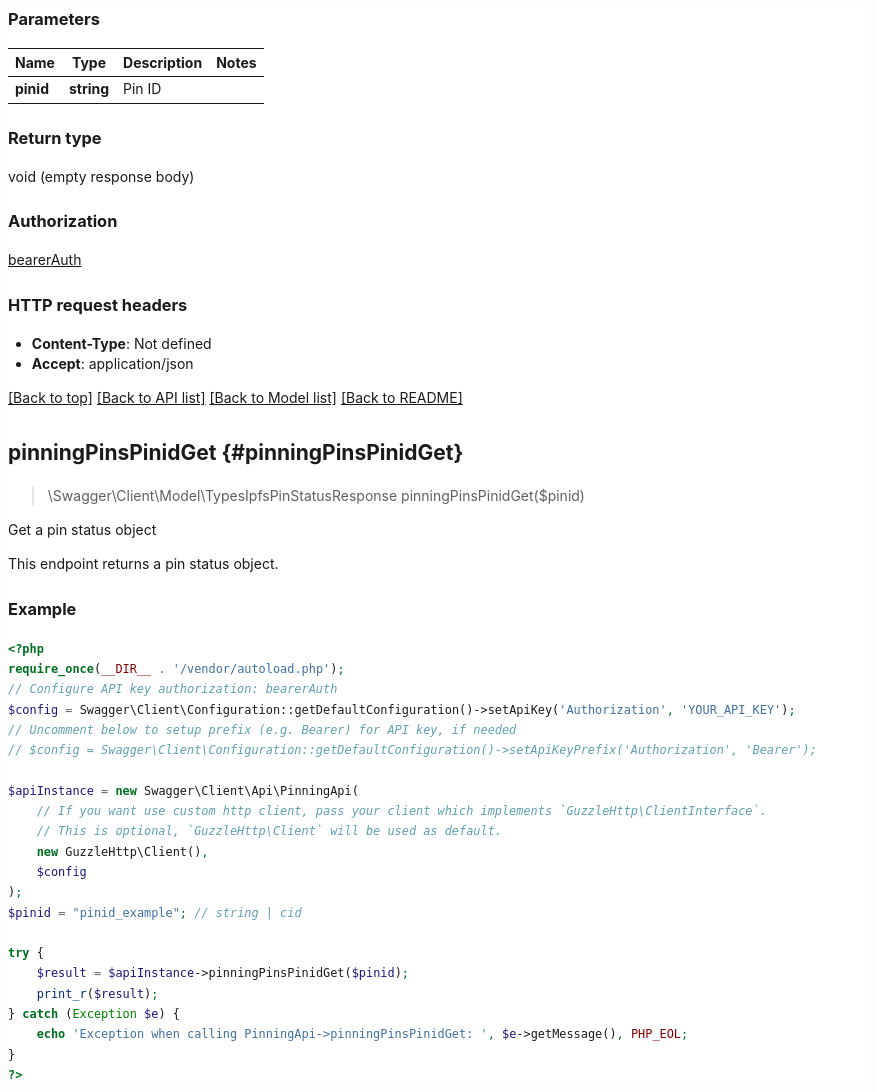 ### Parameters

Name | Type | Description  | Notes
------------- | ------------- | ------------- | -------------
 **pinid** | **string**| Pin ID |

### Return type

void (empty response body)

### Authorization

[bearerAuth](../../README.md#bearerAuth)

### HTTP request headers

 - **Content-Type**: Not defined
 - **Accept**: application/json

[[Back to top]](#) [[Back to API list]](../../README.md#documentation-for-api-endpoints) [[Back to Model list]](../../README.md#documentation-for-models) [[Back to README]](../../README.md)

## **pinningPinsPinidGet** {#pinningPinsPinidGet}
> \Swagger\Client\Model\TypesIpfsPinStatusResponse pinningPinsPinidGet($pinid)

Get a pin status object

This endpoint returns a pin status object.

### Example
```php
<?php
require_once(__DIR__ . '/vendor/autoload.php');
// Configure API key authorization: bearerAuth
$config = Swagger\Client\Configuration::getDefaultConfiguration()->setApiKey('Authorization', 'YOUR_API_KEY');
// Uncomment below to setup prefix (e.g. Bearer) for API key, if needed
// $config = Swagger\Client\Configuration::getDefaultConfiguration()->setApiKeyPrefix('Authorization', 'Bearer');

$apiInstance = new Swagger\Client\Api\PinningApi(
    // If you want use custom http client, pass your client which implements `GuzzleHttp\ClientInterface`.
    // This is optional, `GuzzleHttp\Client` will be used as default.
    new GuzzleHttp\Client(),
    $config
);
$pinid = "pinid_example"; // string | cid

try {
    $result = $apiInstance->pinningPinsPinidGet($pinid);
    print_r($result);
} catch (Exception $e) {
    echo 'Exception when calling PinningApi->pinningPinsPinidGet: ', $e->getMessage(), PHP_EOL;
}
?>
```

——

Problem to work on ->
Omit all pictures and repeat the rest of the records verbatim.

Response to the exercise ->
 ### Parameters

Name | Type | Description  | Notes
------------- | ------------- | ------------- | -------------
 **pinid** | **string**| Pin ID |

### Return type

void (empty response body)

### Authorization

[bearerAuth](../../README.md#bearerAuth)

### HTTP request headers

 - **Content-Type**: Not defined
 - **Accept**: application/json

[[Back to top]](#) [[Back to API list]](../../README.md#documentation-for-api-endpoints) [[Back to Model list]](../../README.md#documentation-for-models) [[Back to README]](../../README.md)

## **pinningPinsPinidGet** {#pinningPinsPinidGet}
> \Swagger\Client\Model\TypesIpfsPinStatusResponse pinningPinsPinidGet($pinid)

Get a pin status object

This endpoint returns a pin status object.

### Example
```php
<?php
require_once(__DIR__ . '/vendor/autoload.php');
// Configure API key authorization: bearerAuth
$config = Swagger\Client\Configuration::getDefaultConfiguration()->setApiKey('Authorization', 'YOUR_API_KEY');
// Uncomment below to setup prefix (e.g. Bearer) for API key, if needed
// $config = Swagger\Client\Configuration::getDefaultConfiguration()->setApiKeyPrefix('Authorization', 'Bearer');

$apiInstance = new Swagger\Client\Api\PinningApi(
    // If you want use custom http client, pass your client which implements `GuzzleHttp\ClientInterface`.
    // This is optional, `GuzzleHttp\Client` will be used as default.
    new GuzzleHttp\Client(),
    $config
);
$pinid = "pinid_example"; // string | cid

try {
    $result = $apiInstance->pinningPinsPinidGet($pinid);
    print_r($result);
} catch (Exception $e) {
    echo 'Exception when calling PinningApi->pinningPinsPinidGet: ', $e->getMessage(), PHP_EOL;
}
?>
```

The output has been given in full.